In 1998, FCC.gov was considered the best website in government. Other than a redesign in 2001, their website has largely remained unchanged…and quite possibly had become the worst website in government. Here’s a screen shot of how it has looked for much of the past decade:

Yesterday, GovLoop received a sneak peek at the Beta.FCC.gov redesign that was launched this morning. Check it out below:

While the re-design makes it much more sleek and stylish, that’s not why it has vaulted to the top of Federal agency websites. FCC engaged in a comprehensive process of engaging citizens and internal stakeholders to move toward sustainable culture change. Below are five reasons why every Federal agency needs to take note of this signature open government initiative.

As part of the website redesign process, the FCC:

1. Started with citizen feedback. As Managing Director Steve Van Roekel explains in his blog post announcing the re-imagined FCC.gov, “The new FCC.gov comes from you: the citizens who commented on our blog posts, who submitted suggestions on our citizen engagement platforms, who answered our surveys, and who use the site day in and day out to make American technology work.” That’s not just rhetoric. FCC was intentional about listening to citizens, looking at analytics data and building a site that responded directly to known website visitor behaviors and needs. They also integrated Uservoice as a listening tool to gain ongoing citizen feedback and kept improving, iteration after iteration.

2. Respected their internal and external stakeholders to achieve real culture change. Every step of the way, the FCC crowd-sourced feedback and constantly integrated that input from internal stakeholders into their strategy, policy, site navigation and features. They achieved culture change by piloting the new design and tools internally so that people could get their feet wet in a safe, non-threatening, private environment before going public. They also assigned liaisons from the development team to reach out across the agency, educating and engaging their colleagues in the design process. Through this method, FCC was seeking to gain lasting culture change and a website that could continually deliver on their mission needs. Finally, FCC used a gradual roll-out process that maintained the legacy site for a transition period of 4-6 weeks and rolled out the new design in beta. This measured approach ensures that the change didn’t leave users caught off guard.

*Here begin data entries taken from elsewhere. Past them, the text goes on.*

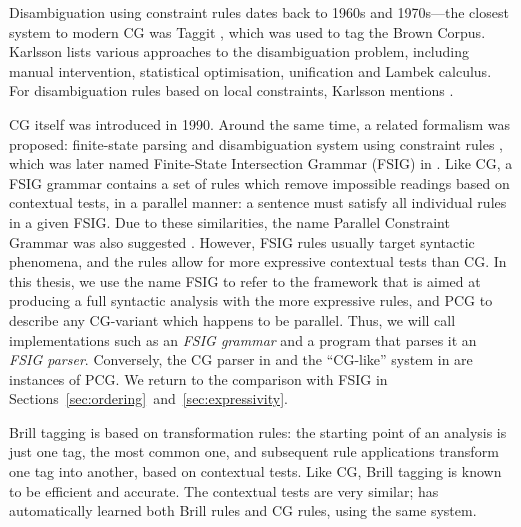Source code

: Disambiguation using constraint rules dates back to 1960s and 1970s---the closest system to modern CG was Taggit \cite{taggit}, which was used to tag the Brown Corpus.
Karlsson \cite{karlsson1995constraint} lists various approaches to the disambiguation 
problem, including manual intervention, statistical optimisation, unification and Lambek calculus. 
For disambiguation rules based on local constraints, Karlsson mentions \cite{hindle1989disamrules,herz1991local}.


CG itself was introduced in 1990. Around the same time, a related formalism was proposed: 
finite-state parsing and disambiguation system using constraint rules \cite{koskenniemi90}, which was later named Finite-State Intersection Grammar (FSIG) in \cite{piitulainen1995}. 
Like CG, a FSIG grammar contains a set of rules which remove impossible readings based on contextual tests, 
in a parallel manner: a sentence must satisfy all individual rules in a given FSIG. 
Due to these similarities, the name Parallel Constraint Grammar was also suggested \cite{koskenniemi97}.
However, FSIG rules usually target syntactic phenomena, and the rules allow for more expressive contextual tests than CG. 
In this thesis, we use the name FSIG to refer to the framework that is aimed at producing a full syntactic analysis with the more expressive rules, 
and PCG to describe any CG-variant which happens to be parallel.
Thus, we will call implementations such as \cite{voutilainen1994designing} an \emph{FSIG grammar} and a program that parses it an \emph{FSIG parser}.
Conversely, the CG parser in \cite{listenmaa_claessen2015} 
and the ``CG-like'' system in \cite{lager98} are instances of PCG.
We return to the comparison with FSIG in Sections~\ref{sec:ordering}~and~\ref{sec:expressivity}.


Brill tagging \cite{brill1995} is based on transformation rules: the starting point of 
an analysis is just one tag, the most common one, and subsequent rule applications transform 
one tag into another, based on contextual tests. 
Like CG, Brill tagging is known to be efficient and accurate. The contextual tests are very similar; \cite{lager01transformation} 
has automatically learned both Brill rules and CG rules, using the same system.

3. Spoke in plain language. With 40 people across the organization involved in the creation of public-facing information, FCC embarked on an effort to create a common language that was understandable by the public. They created a style guide to ensure a consistent tone across the site. They also compiled an “FCC Encyclopedia” built on a wiki infrastructure so that employees could write and edit language on an internal system before pushing it out to the public.

4. Built it to be dynamic. Taking the FCC Encyclopedia a step further, they asked everyone who made changes to the site to tag their content in order to create metadata that makes it easy for visitors to discover the specific and related content they’re seeking. FCC automated its document generation engine that previously required lots of human power to place content across the site, reducing time and labor costs. The design process itself was dynamic as well, employing agile development processes that reinforced the notion that the website was iterative – listen, build, test, adapt.

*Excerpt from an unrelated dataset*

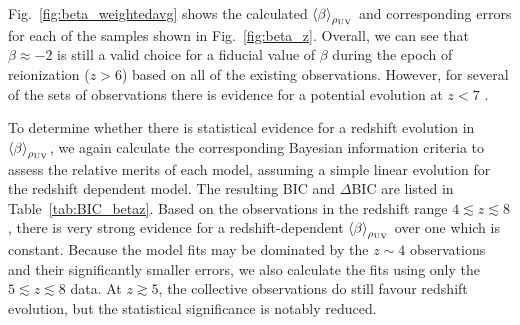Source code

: Fig.~\ref{fig:beta_weightedavg} shows the calculated $\left \langle \beta  \right \rangle_{\rho_{\rm{UV}}}$ and corresponding errors for each of the samples shown in Fig.~\ref{fig:beta_z}. Overall, we can see that $\beta \approx -2$ is still a valid choice for a fiducial value of $\beta$ during the epoch of reionization ($z > 6$) based on all of the existing observations. However, for several of the sets of observations there is evidence for a potential evolution at $z < 7$ \citep{Wilkins:2011fs,Finkelstein:2012hr,Bouwens:2013vf,Duncan:2014gh}. 

To determine whether there is statistical evidence for a redshift evolution in $\left \langle \beta  \right \rangle_{\rho_{\rm{UV}}}$, we again calculate the corresponding Bayesian information criteria to assess the relative merits of each model, assuming a simple linear evolution for the redshift dependent model. The resulting BIC and $\Delta$BIC are listed in Table~\ref{tab:BIC_betaz}. Based on the observations in the redshift range $4 \lesssim z \lesssim 8$, there is very strong evidence for a redshift-dependent $\left \langle \beta  \right \rangle_{\rho_{\rm{UV}}}$ over one which is constant. Because the model fits may be dominated by the $z\sim 4$ observations and their significantly smaller errors, we also calculate the fits using only the $5 \lesssim z \lesssim 8$ data. At $z \gtrsim 5$, the collective observations do still favour redshift evolution, but the statistical significance is notably reduced.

5. Built it to be shared and replicated. The entire website is built on Drupal, an open source software that enabled FCC to borrow and share code. From the start, their intention was to give back to the open source community and enable other agencies to follow in their footsteps and potentially cut the time to completion for similar redesigns across government. FCC also created custom embed code so that content could be shared on websites beyond FCC.gov and increase the dissemination of information beyond their own marketing efforts.

BONUS: Moved fast and achieved almost immediate ROI. The entire effort ended up costing the agency $1.4 million – but the project will pay for itself within one year. Moreover, the total schedule leading up to today’s launch was less than 9 months, making it a highly efficient project.

Of course, the FCC is intent on helping other agencies move even faster as they are eager to share their lessons learned on everything from code to culture change. You can learn more or provide any comments/ideas by contacting the following people below. They are actively seeking feedback:

Steve VanRoekel, Managing Director, Twitter

Haley van Dyck, New Media Director, Twitter

Dan McSwain, FCC New Media, Twitter

Please also see Alex Howard’s excellent post about the FCC.gov redesign.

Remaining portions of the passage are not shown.